Given where we are and the prospects for the current approaches for ending the crisis, the situation is likely to deteriorate further. But let us be grateful for four things.
1. While the authorities are confused and flaying about in their policies and have followed strategies that to date have gone nowhere, we now know what doesn’t work, and we have learned what doesn’t work in only a matter of weeks. This allows us to consider other options early in the crisis.
2. In the turmoil the Fed has done a remarkable job keeping its own balance sheet in shape. By skillful manipulation of its assets and liabilities it has kept the drain on its own resources to a minimum. This means the Fed remains in a position to act without fear of its own collapse as we go forward. This is very important.
3. The real economy has held up extremely well during the worst financial storm in generations. This is remarkable, and gives hope we may yet avoid an economic catastrophe. One only wonders how long this development can last.
4. We have plenty of ideas as to what to do if the current strategy doesn’t work. Kling’s suggestion of just doing what we always did when banks failed -- close them down and move on -- is a good one. Maybe we should try it. It certainly would be cheaper for the taxpayer.
While we do not know how the crisis will all play out, we do know:
1. Our understanding of and confidence in macroeconomics and macroeconomic policy has been shaken to its core. Modern macroeconomics stresses the discretionary management of the economy by the government. Stabilizing the economy in the short- and medium-term involves adjusting aggregate demand by increasing and decreasing taxes, higher or lower government spending, and/or cutting or raising interest rates. Looking to the longer-term, macroeconomics suggests supply-side measures can encourage capital formation and economic growth and do not need to consider the interdependencies between the financial and real economies. In its view, monetary policies affecting the external sector, at least in the case of the United States, can provide access to cheap foreign goods and very cheap saving needed to finance investment without considering the impact of the exchange rate on the real economy. Regulatory policies can protect not only our health and safety and the environment, it can override the market in the pursuit of social goals of importance to us all. In sum, all these assumptions are false, at least in some circumstances, and contrary to what the macroeconomists told us, the basic workings of the economy are not predictable nor is the economy so malleable it can be orchestrated by government policy to achieve economic and social objectives inconsistent with economic rationality.
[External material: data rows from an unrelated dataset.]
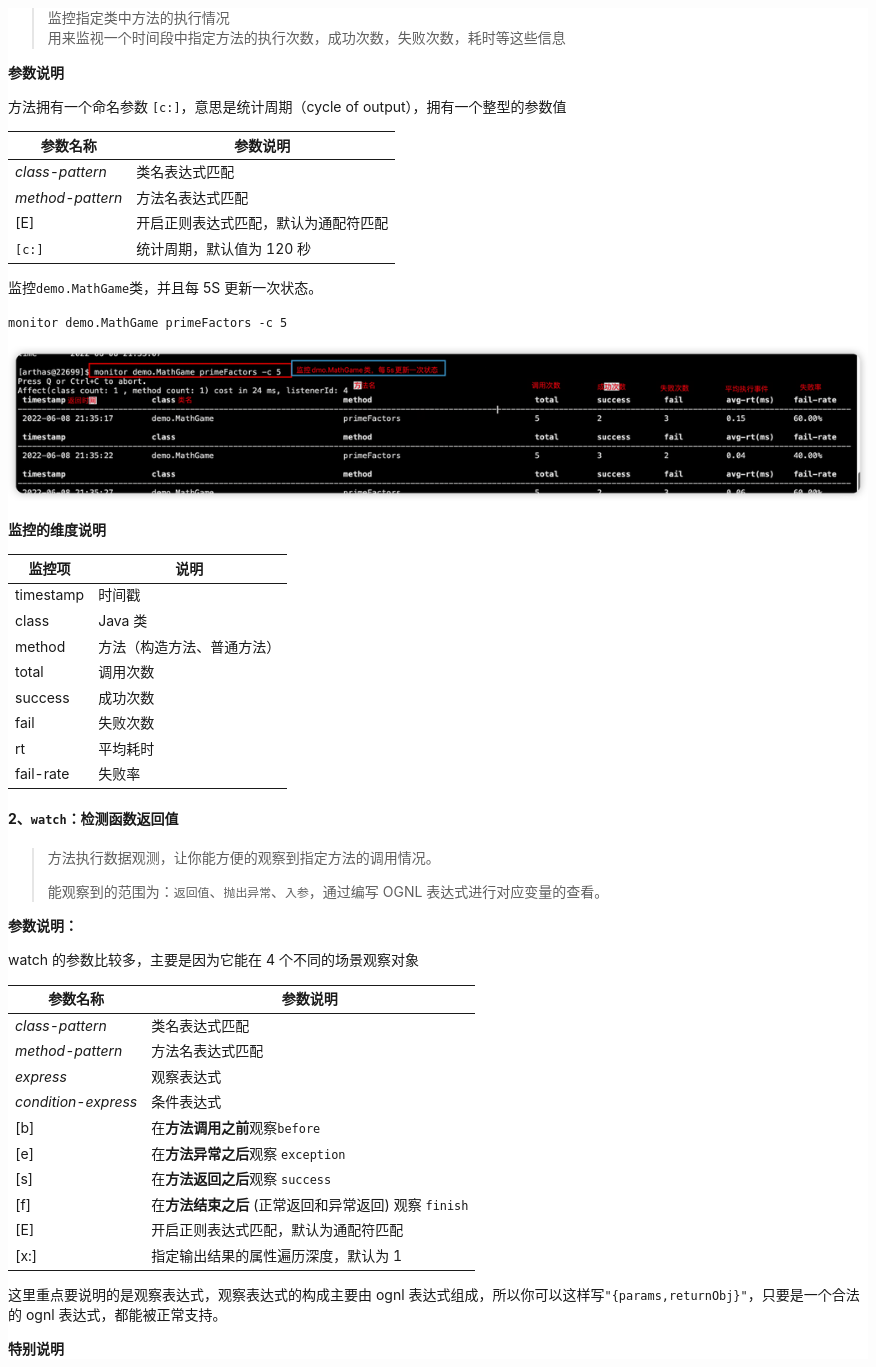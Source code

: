 > 监控指定类中方法的执行情况  
> 用来监视一个时间段中指定方法的执行次数，成功次数，失败次数，耗时等这些信息

**参数说明**

方法拥有一个命名参数 `[c:]`，意思是统计周期（cycle of output），拥有一个整型的参数值

<table><thead><tr><th>参数名称</th><th>参数说明</th></tr></thead><tbody><tr><td><em>class-pattern</em></td><td>类名表达式匹配</td></tr><tr><td><em>method-pattern</em></td><td>方法名表达式匹配</td></tr><tr><td>[E]</td><td>开启正则表达式匹配，默认为通配符匹配</td></tr><tr><td><code>[c:]</code></td><td>统计周期，默认值为 120 秒</td></tr></tbody></table>

监控`demo.MathGame`类，并且每 5S 更新一次状态。

```
monitor demo.MathGame primeFactors -c 5
```

![](images/Arthas使用教程/7d7bcb18ae06c0512b41ff60af9bbf59.png)

**监控的维度说明**

<table><thead><tr><th>监控项</th><th>说明</th></tr></thead><tbody><tr><td>timestamp</td><td>时间戳</td></tr><tr><td>class</td><td>Java 类</td></tr><tr><td>method</td><td>方法（构造方法、普通方法）</td></tr><tr><td>total</td><td>调用次数</td></tr><tr><td>success</td><td>成功次数</td></tr><tr><td>fail</td><td>失败次数</td></tr><tr><td>rt</td><td>平均耗时</td></tr><tr><td>fail-rate</td><td>失败率</td></tr></tbody></table>

#### 2、`watch`：检测函数返回值

> 方法执行数据观测，让你能方便的观察到指定方法的调用情况。
> 
> 能观察到的范围为：`返回值`、`抛出异常`、`入参`，通过编写 OGNL 表达式进行对应变量的查看。

**参数说明：**

watch 的参数比较多，主要是因为它能在 4 个不同的场景观察对象

<table><thead><tr><th>参数名称</th><th>参数说明</th></tr></thead><tbody><tr><td><em>class-pattern</em></td><td>类名表达式匹配</td></tr><tr><td><em>method-pattern</em></td><td>方法名表达式匹配</td></tr><tr><td><em>express</em></td><td>观察表达式</td></tr><tr><td><em>condition-express</em></td><td>条件表达式</td></tr><tr><td>[b]</td><td>在<strong>方法调用之前</strong>观察<code>before</code></td></tr><tr><td>[e]</td><td>在<strong>方法异常之后</strong>观察 <code>exception</code></td></tr><tr><td>[s]</td><td>在<strong>方法返回之后</strong>观察 <code>success</code></td></tr><tr><td>[f]</td><td>在<strong>方法结束之后</strong> (正常返回和异常返回) 观察 <code>finish</code></td></tr><tr><td>[E]</td><td>开启正则表达式匹配，默认为通配符匹配</td></tr><tr><td>[x:]</td><td>指定输出结果的属性遍历深度，默认为 1</td></tr></tbody></table>

这里重点要说明的是观察表达式，观察表达式的构成主要由 ognl 表达式组成，所以你可以这样写`"{params,returnObj}"`，只要是一个合法的 ognl 表达式，都能被正常支持。

**特别说明**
2. Our faith in the political process, never high among Americans to begin with, has also been shaken to its core. Out of the blue, the main economic authorities of the country rushed to the stage to shout that Congress must immediately pass legislation to save the economy from imminent collapse. Their plan consisted of unintelligible notes scribbled on a few sheets of paper, and was immediately seen to be unfair to the taxpayer, power grasping by the authorities, and detrimental in its long-term effects. No matter, Congress proceeded to do what Congress does: Add complications and special interest pork to any bill brought before it and proceed to pass the bill before it has a chance to think about what it has done. We are fortunate to date the bill has had no effect on the financial sector, which remains in gridlock but has not suffered a complete meltdown, and unfortunate that, equally, it has had no positive effect on the real economy, which remains in a precarious state but has yet to be helped.
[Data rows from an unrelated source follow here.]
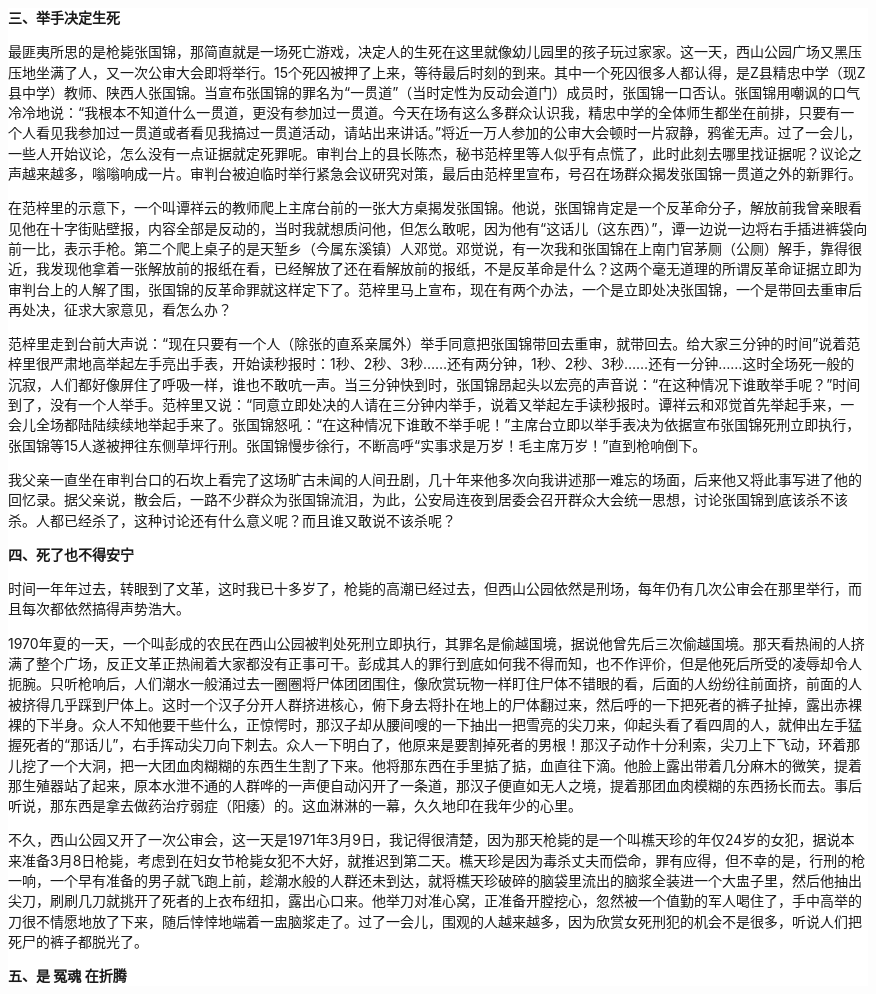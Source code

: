   <strong>
   三、举手决定生死
  </strong>
 </p>
 <p>
  最匪夷所思的是枪毙张国锦，那简直就是一场死亡游戏，决定人的生死在这里就像幼儿园里的孩子玩过家家。这一天，西山公园广场又黑压压地坐满了人，又一次公审大会即将举行。15个死囚被押了上来，等待最后时刻的到来。其中一个死囚很多人都认得，是Z县精忠中学（现Z县中学）教师、陕西人张国锦。当宣布张国锦的罪名为“一贯道”（当时定性为反动会道门）成员时，张国锦一口否认。张国锦用嘲讽的口气冷冷地说：“我根本不知道什么一贯道，更没有参加过一贯道。今天在场有这么多群众认识我，精忠中学的全体师生都坐在前排，只要有一个人看见我参加过一贯道或者看见我搞过一贯道活动，请站出来讲话。”将近一万人参加的公审大会顿时一片寂静，鸦雀无声。过了一会儿，一些人开始议论，怎么没有一点证据就定死罪呢。审判台上的县长陈杰，秘书范梓里等人似乎有点慌了，此时此刻去哪里找证据呢？议论之声越来越多，嗡嗡响成一片。审判台被迫临时举行紧急会议研究对策，最后由范梓里宣布，号召在场群众揭发张国锦一贯道之外的新罪行。
 </p>
 <p>
  在范梓里的示意下，一个叫谭祥云的教师爬上主席台前的一张大方桌揭发张国锦。他说，张国锦肯定是一个反革命分子，解放前我曾亲眼看见他在十字街贴壁报，内容全部是反动的，当时我就想质问他，但怎么敢呢，因为他有“这话儿（这东西）”，谭一边说一边将右手插进裤袋向前一比，表示手枪。第二个爬上桌子的是天堑乡（今属东溪镇）人邓觉。邓觉说，有一次我和张国锦在上南门官茅厕（公厕）解手，靠得很近，我发现他拿着一张解放前的报纸在看，已经解放了还在看解放前的报纸，不是反革命是什么？这两个毫无道理的所谓反革命证据立即为审判台上的人解了围，张国锦的反革命罪就这样定下了。范梓里马上宣布，现在有两个办法，一个是立即处决张国锦，一个是带回去重审后再处决，征求大家意见，看怎么办？
 </p>
 <p>
  范梓里走到台前大声说：“现在只要有一个人（除张的直系亲属外）举手同意把张国锦带回去重审，就带回去。给大家三分钟的时间”说着范梓里很严肃地高举起左手亮出手表，开始读秒报时：1秒、2秒、3秒……还有两分钟，1秒、2秒、3秒……还有一分钟……这时全场死一般的沉寂，人们都好像屏住了呼吸一样，谁也不敢吭一声。当三分钟快到时，张国锦昂起头以宏亮的声音说：“在这种情况下谁敢举手呢？”时间到了，没有一个人举手。范梓里又说：“同意立即处决的人请在三分钟内举手，说着又举起左手读秒报时。谭祥云和邓觉首先举起手来，一会儿全场都陆陆续续地举起手来了。张国锦怒吼：“在这种情况下谁敢不举手呢！”主席台立即以举手表决为依据宣布张国锦死刑立即执行，张国锦等15人遂被押往东侧草坪行刑。张国锦慢步徐行，不断高呼“实事求是万岁！毛主席万岁！”直到枪响倒下。
 </p>
 <center>
  <ins class="adsbygoogle" data-ad-client="ca-pub-1276641434651360" data-ad-format="fluid" data-ad-layout="in-article" data-ad-slot="3646767294" style="display:block; text-align:center;">
  </ins>
 </center>
 <p>
  我父亲一直坐在审判台口的石坎上看完了这场旷古未闻的人间丑剧，几十年来他多次向我讲述那一难忘的场面，后来他又将此事写进了他的回忆录。据父亲说，散会后，一路不少群众为张国锦流泪，为此，公安局连夜到居委会召开群众大会统一思想，讨论张国锦到底该杀不该杀。人都已经杀了，这种讨论还有什么意义呢？而且谁又敢说不该杀呢？
 </p>
 <p>
  <strong>
   四、死了也不得安宁
  </strong>
 </p>
 <p>
  时间一年年过去，转眼到了文革，这时我已十多岁了，枪毙的高潮已经过去，但西山公园依然是刑场，每年仍有几次公审会在那里举行，而且每次都依然搞得声势浩大。
 </p>
 <p>
  1970年夏的一天，一个叫彭成的农民在西山公园被判处死刑立即执行，其罪名是偷越国境，据说他曾先后三次偷越国境。那天看热闹的人挤满了整个广场，反正文革正热闹着大家都没有正事可干。彭成其人的罪行到底如何我不得而知，也不作评价，但是他死后所受的凌辱却令人扼腕。只听枪响后，人们潮水一般涌过去一圈圈将尸体团团围住，像欣赏玩物一样盯住尸体不错眼的看，后面的人纷纷往前面挤，前面的人被挤得几乎踩到尸体上。这时一个汉子分开人群挤进核心，俯下身去将扑在地上的尸体翻过来，然后呼的一下把死者的裤子扯掉，露出赤裸裸的下半身。众人不知他要干些什么，正惊愕时，那汉子却从腰间嗖的一下抽出一把雪亮的尖刀来，仰起头看了看四周的人，就伸出左手猛握死者的“那话儿”，右手挥动尖刀向下刺去。众人一下明白了，他原来是要割掉死者的男根！那汉子动作十分利索，尖刀上下飞动，环着那儿挖了一个大洞，把一大团血肉糊糊的东西生生割了下来。他将那东西在手里掂了掂，血直往下滴。他脸上露出带着几分麻木的微笑，提着那生殖器站了起来，原本水泄不通的人群哗的一声便自动闪开了一条道，那汉子便直如无人之境，提着那团血肉模糊的东西扬长而去。事后听说，那东西是拿去做药治疗弱症（阳痿）的。这血淋淋的一幕，久久地印在我年少的心里。
 </p>
 <p>
  不久，西山公园又开了一次公审会，这一天是1971年3月9日，我记得很清楚，因为那天枪毙的是一个叫樵天珍的年仅24岁的女犯，据说本来准备3月8日枪毙，考虑到在妇女节枪毙女犯不大好，就推迟到第二天。樵天珍是因为毒杀丈夫而偿命，罪有应得，但不幸的是，行刑的枪一响，一个早有准备的男子就飞跑上前，趁潮水般的人群还未到达，就将樵天珍破碎的脑袋里流出的脑浆全装进一个大盅子里，然后他抽出尖刀，刷刷几刀就挑开了死者的上衣布纽扣，露出心口来。他举刀对准心窝，正准备开膛挖心，忽然被一个值勤的军人喝住了，手中高举的刀很不情愿地放了下来，随后悻悻地端着一盅脑浆走了。过了一会儿，围观的人越来越多，因为欣赏女死刑犯的机会不是很多，听说人们把死尸的裤子都脱光了。
 </p>
 <p>
  <strong>
   五、是
   <span href="https://www.secretchina.com/news/gb/tag/冤魂" target="_blank">
    冤魂
   </span>
   在折腾
  </strong>
 </p>
 <p>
3. Our confidence in the future has been shaken to its core. We have enjoyed decades of prosperity with only minor interruptions in an upward trend in incomes and employment. We consumed more than we produced, borrowed against our future, and went deeply into debt at home and abroad. In our affluence, we became lazy, careless and reckless. Now the realization has arrived that the days of living beyond our means are over, and a costly and painful adjustment is necessary. Our future is not what it was.
OK, so the macroeconomists have failed us, the politicians have failed us, and in many ways we have failed ourselves. We are left shaken. Kling is right that every segment of the American establishment has been discredited. If it wasn’t for the wisdom and strength of ordinary Americans, one might be worried.